Nature’s Method, Compressed
Modern machine learning has not stayed static while critics catalogued its limitations. Retrieval-augmented generation gives models access to external memory — something evolution solved with the hippocampus. Multi-step reasoning chains externalize working memory — something evolution solved by expanding the prefrontal cortex. Tool use and agentic architectures let models act on the world and observe consequences — something evolution solved by connecting nervous systems to bodies over hundreds of millions of years.
None of these additions required inserting a theory of intelligence. They required observation, experimentation, and iteration. The same process nature used, compressed by engineering and running on a different substrate.

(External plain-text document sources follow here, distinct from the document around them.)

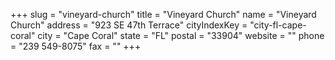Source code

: +++
slug = "vineyard-church"
title = "Vineyard Church"
name = "Vineyard Church"
address = "923 SE 47th Terrace"
cityIndexKey = "city-fl-cape-coral"
city = "Cape Coral"
state = "FL"
postal = "33904"
website = ""
phone = "239 549-8075"
fax = ""
+++
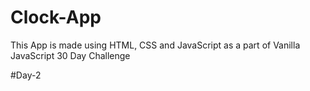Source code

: # Clock-App

This App is made using HTML, CSS and JavaScript as a part of Vanilla JavaScript 30 Day Challenge

#Day-2
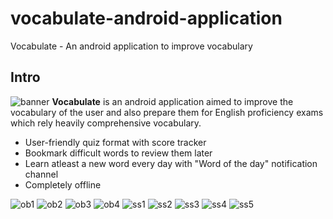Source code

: # vocabulate-android-application
Vocabulate - An android application to improve vocabulary
## Intro
![banner](/ss/feature_graphic.jpg)
**Vocabulate** is an android application aimed to improve the vocabulary of the user and also prepare them for English proficiency exams which rely heavily comprehensive vocabulary. 
* User-friendly quiz format with score tracker 
* Bookmark difficult words to review them later
* Learn atleast a new word every day with "Word of the day" notification channel
* Completely offline

![ob1](/ss/ob1.png) ![ob2](/ss/ob2.png)
![ob3](/ss/ob3.png) ![ob4](/ss/ob4.png)
![ss1](/ss/ss1.jpg) ![ss2](/ss/ss2.jpg)
![ss3](/ss/ss3.jpg) ![ss4](/ss/ss4.jpg)
![ss5](/ss/ss5.jpg)
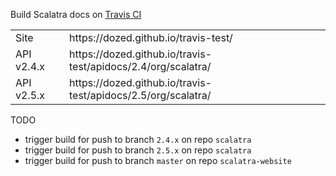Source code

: 


Build Scalatra docs on [Travis CI](https://travis-ci.org/dozed/travis-test)


<table>
  <tr>
    <td>Site</td>
    <td>https://dozed.github.io/travis-test/</td>
  </tr>
  <tr>
    <td>API v2.4.x</td>
    <td>https://dozed.github.io/travis-test/apidocs/2.4/org/scalatra/</td>
  </tr>
  <tr>
    <td>API v2.5.x</td>
    <td>https://dozed.github.io/travis-test/apidocs/2.5/org/scalatra/</td>
  </tr>
</table>



TODO

  - trigger build for push to branch `2.4.x` on repo `scalatra`
  - trigger build for push to branch `2.5.x` on repo `scalatra`
  - trigger build for push to branch `master` on repo `scalatra-website`
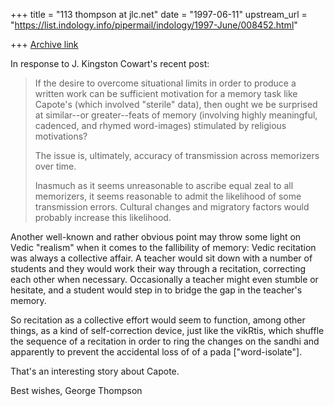 +++
title = "113 thompson at jlc.net"
date = "1997-06-11"
upstream_url = "https://list.indology.info/pipermail/indology/1997-June/008452.html"

+++
[Archive link](https://list.indology.info/pipermail/indology/1997-June/008452.html)

In response to J. Kingston Cowart's recent post:
>
>
>If the desire to overcome situational limits in order to produce a
>written work can be sufficient motivation for a memory task like
>Capote's (which involved "sterile" data), then ought we be surprised
>at similar--or greater--feats of memory (involving highly meaningful,
>cadenced, and rhymed word-images) stimulated by religious
>motivations?
>
>The issue is, ultimately, accuracy of transmission across memorizers
>over time.
>
>Inasmuch as it seems unreasonable to ascribe equal zeal to all
>memorizers, it seems reasonable to admit the likelihood of some
>transmission errors.  Cultural changes and migratory factors would
>probably increase this likelihood.
>

Another well-known and rather obvious point may throw some light on Vedic
"realism" when it comes to the fallibility of memory: Vedic recitation was
always a collective affair. A teacher would sit down with a number of
students and they would work their way through a recitation, correcting
each other when necessary. Occasionally a teacher might even stumble or
hesitate, and a student would step in to bridge the gap in the teacher's
memory.

So recitation as a collective effort would seem to function, among other
things, as a kind of self-correction device, just like the vikRtis, which
shuffle the sequence of a recitation in order to ring the changes on the
sandhi and apparently to prevent the accidental loss of of a pada
["word-isolate"].

That's an interesting story about Capote.

Best wishes,
George Thompson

The empirical record is hard to argue with. A decade ago, the list of things neural networks couldn’t do was long and confident: they couldn’t hold a conversation, write coherent prose, generate images from descriptions, solve novel mathematical problems, pass professional licensing exams. The list is shorter every year. The velocity of improvement is not slowing.
You don’t need a PhD in AI to see it. Today’s LLMs may not be AGI — but they are remarkable, and anyone who has spent serious time with them knows it. The proof is in the pudding. Whatever these systems are doing, it is working, and it is getting better.
And the deficiencies keep shrinking. Not by throwing out the foundation and starting over, but by tweaking the basic mechanism — exactly the way nature does it. Hallucinations reduced. Reasoning improved. Memory added. Context expanded. Each problem that was supposed to prove the architecture was fatally flawed turned out to be an engineering problem with an engineering solution. Nature never scrapped the neuron and started over. It just kept refining.
The Theological Argument You Didn’t Know You Were Making
To say that LLMs cannot become AGI is to make a specific claim: that the architecture is fundamentally wrong. Not immature, not incomplete — wrong at the foundation. That no amount of scale, data, or architectural refinement will get you from here to general intelligence.
But consider what that claim requires you to believe. The human brain began as a simple neural tube in primitive vertebrates. It was not designed. It had no roadmap. Through random variation and selection, it became what it is now — capable of language, mathematics, art, science, and every other cognitive achievement we recognize as distinctly human. At no point in that process was the foundation “right.” It was always a hack, always imperfect, always good enough to survive and reproduce.
To say that the neural network approach cannot reach AGI because it lacks something essential is to say that the brain could never have become what it became — that at some point in evolutionary history, an observer would have been justified in saying: this architecture has a ceiling, and general intelligence is above it.
That observer would have needed a designer to explain where general intelligence actually came from.
Nature is not intelligent. It is random. But given enough time and selection pressure, randomness produces intelligence. We have proof. It’s reading this sentence.
The only question worth arguing about is how long it takes us to compress four billion years of evolution into something we can run in a data center. The evidence so far suggests: faster than anyone expected.